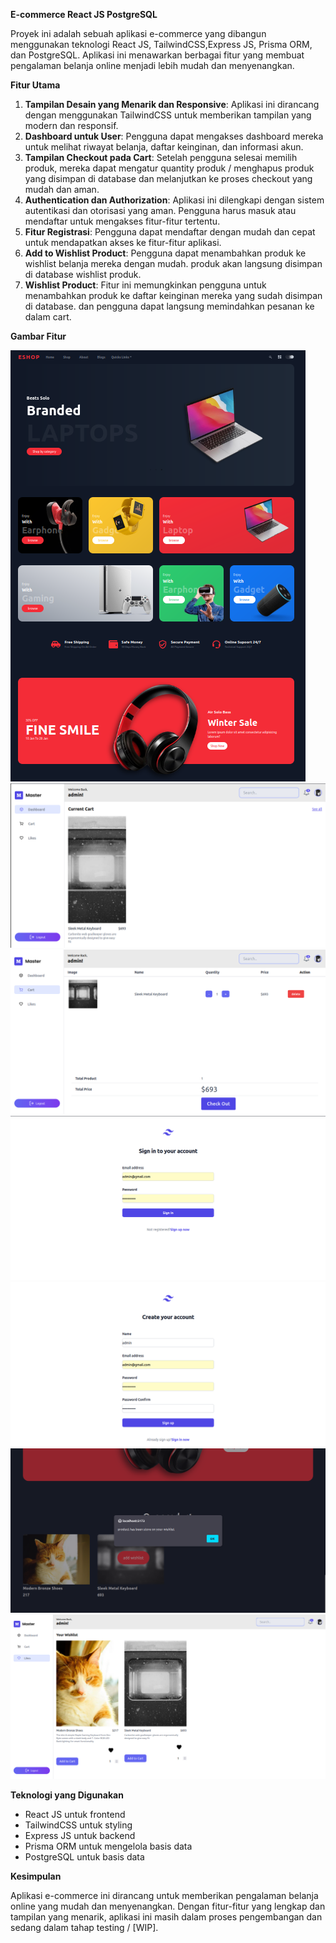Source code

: **E-commerce React JS PostgreSQL**

Proyek ini adalah sebuah aplikasi e-commerce yang dibangun menggunakan teknologi React JS, TailwindCSS,Express JS, Prisma ORM, dan PostgreSQL. Aplikasi ini menawarkan berbagai fitur yang membuat pengalaman belanja online menjadi lebih mudah dan menyenangkan.

**Fitur Utama**

1. **Tampilan Desain yang Menarik dan Responsive**: Aplikasi ini dirancang dengan menggunakan TailwindCSS untuk memberikan tampilan yang modern dan responsif.
2. **Dashboard untuk User**: Pengguna dapat mengakses dashboard mereka untuk melihat riwayat belanja, daftar keinginan, dan informasi akun.
3. **Tampilan Checkout pada Cart**: Setelah pengguna selesai memilih produk, mereka dapat mengatur quantity produk / menghapus produk yang disimpan di database dan melanjutkan ke proses checkout yang mudah dan aman.
4. **Authentication dan Authorization**: Aplikasi ini dilengkapi dengan sistem autentikasi dan otorisasi yang aman. Pengguna harus masuk atau mendaftar untuk mengakses fitur-fitur tertentu.
5. **Fitur Registrasi**: Pengguna dapat mendaftar dengan mudah dan cepat untuk mendapatkan akses ke fitur-fitur aplikasi.
6. **Add to Wishlist Product**: Pengguna dapat menambahkan produk ke wishlist belanja mereka dengan mudah. produk akan langsung disimpan di database wishlist produk.
7. **Wishlist Product**: Fitur ini memungkinkan pengguna untuk menambahkan produk ke daftar keinginan mereka yang sudah disimpan di database. dan pengguna dapat langsung memindahkan pesanan ke dalam cart.

**Gambar Fitur**

![Gambar Fitur 1](./image/image-1.png)
![Gambar Fitur 2](./image/image-2.png)
![Gambar Fitur 3](./image/image-3.png)
![Gambar Fitur 4](./image/image-4.png)
![Gambar Fitur 5](./image/image-5.png)
![Gambar Fitur 6](./image/image-6.png)
![Gambar Fitur 7](./image/image-7.png)

**Teknologi yang Digunakan**

- React JS untuk frontend
- TailwindCSS untuk styling
- Express JS untuk backend
- Prisma ORM untuk mengelola basis data
- PostgreSQL untuk basis data

**Kesimpulan**

Aplikasi e-commerce ini dirancang untuk memberikan pengalaman belanja online yang mudah dan menyenangkan. Dengan fitur-fitur yang lengkap dan tampilan yang menarik, aplikasi ini masih dalam proses pengembangan dan sedang dalam tahap testing / [WIP].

+--

Everything in the records should be repeated exactly except the images.

Source code

: **E-commerce React JS PostgreSQL**

Proyek ini adalah sebuah aplikasi e-commerce yang dibangun menggunakan teknologi React JS, TailwindCSS,Express JS, Prisma ORM, dan PostgreSQL. Aplikasi ini menawarkan berbagai fitur yang membuat pengalaman belanja online menjadi lebih mudah dan menyenangkan.

**Fitur Utama**

1. **Tampilan Desain yang Menarik dan Responsive**: Aplikasi ini dirancang dengan menggunakan TailwindCSS untuk memberikan tampilan yang modern dan responsif.
2. **Dashboard untuk User**: Pengguna dapat mengakses dashboard mereka untuk melihat riwayat belanja, daftar keinginan, dan informasi akun.
3. **Tampilan Checkout pada Cart**: Setelah pengguna selesai memilih produk, mereka dapat mengatur quantity produk / menghapus produk yang disimpan di database dan melanjutkan ke proses checkout yang mudah dan aman.
4. **Authentication dan Authorization**: Aplikasi ini dilengkapi dengan sistem autentikasi dan otorisasi yang aman. Pengguna harus masuk atau mendaftar untuk mengakses fitur-fitur tertentu.
5. **Fitur Registrasi**: Pengguna dapat mendaftar dengan mudah dan cepat untuk mendapatkan akses ke fitur-fitur aplikasi.
6. **Add to Wishlist Product**: Pengguna dapat menambahkan produk ke wishlist belanja mereka dengan mudah. produk akan langsung disimpan di database wishlist produk.
7. **Wishlist Product**: Fitur ini memungkinkan pengguna untuk menambahkan produk ke daftar keinginan mereka yang sudah disimpan di database. dan pengguna dapat langsung memindahkan pesanan ke dalam cart.

**Gambar Fitur**

![Gambar Fitur 1](./image/image-1.png)
![Gambar Fitur 2](./image/image-2.png)
![Gambar Fitur 3](./image/image-3.png)
![Gambar Fitur 4](./image/image-4.png)
![Gambar Fitur 5](./image/image-5.png)
![Gambar Fitur 6](./image/image-6.png)
![Gambar Fitur 7](./image/image-7.png)

**Teknologi yang Digunakan**

- React JS untuk frontend
- TailwindCSS untuk styling
- Express JS untuk backend
- Prisma ORM untuk mengelola basis data
- PostgreSQL untuk basis data

**Kesimpulan**

Aplikasi e-commerce ini dirancang untuk memberikan pengalaman belanja online yang mudah dan menyenangkan. Dengan fitur-fitur yang lengkap dan tampilan yang menarik, aplikasi ini masih dalam proses pengembangan dan sedang dalam tahap testing / [WIP].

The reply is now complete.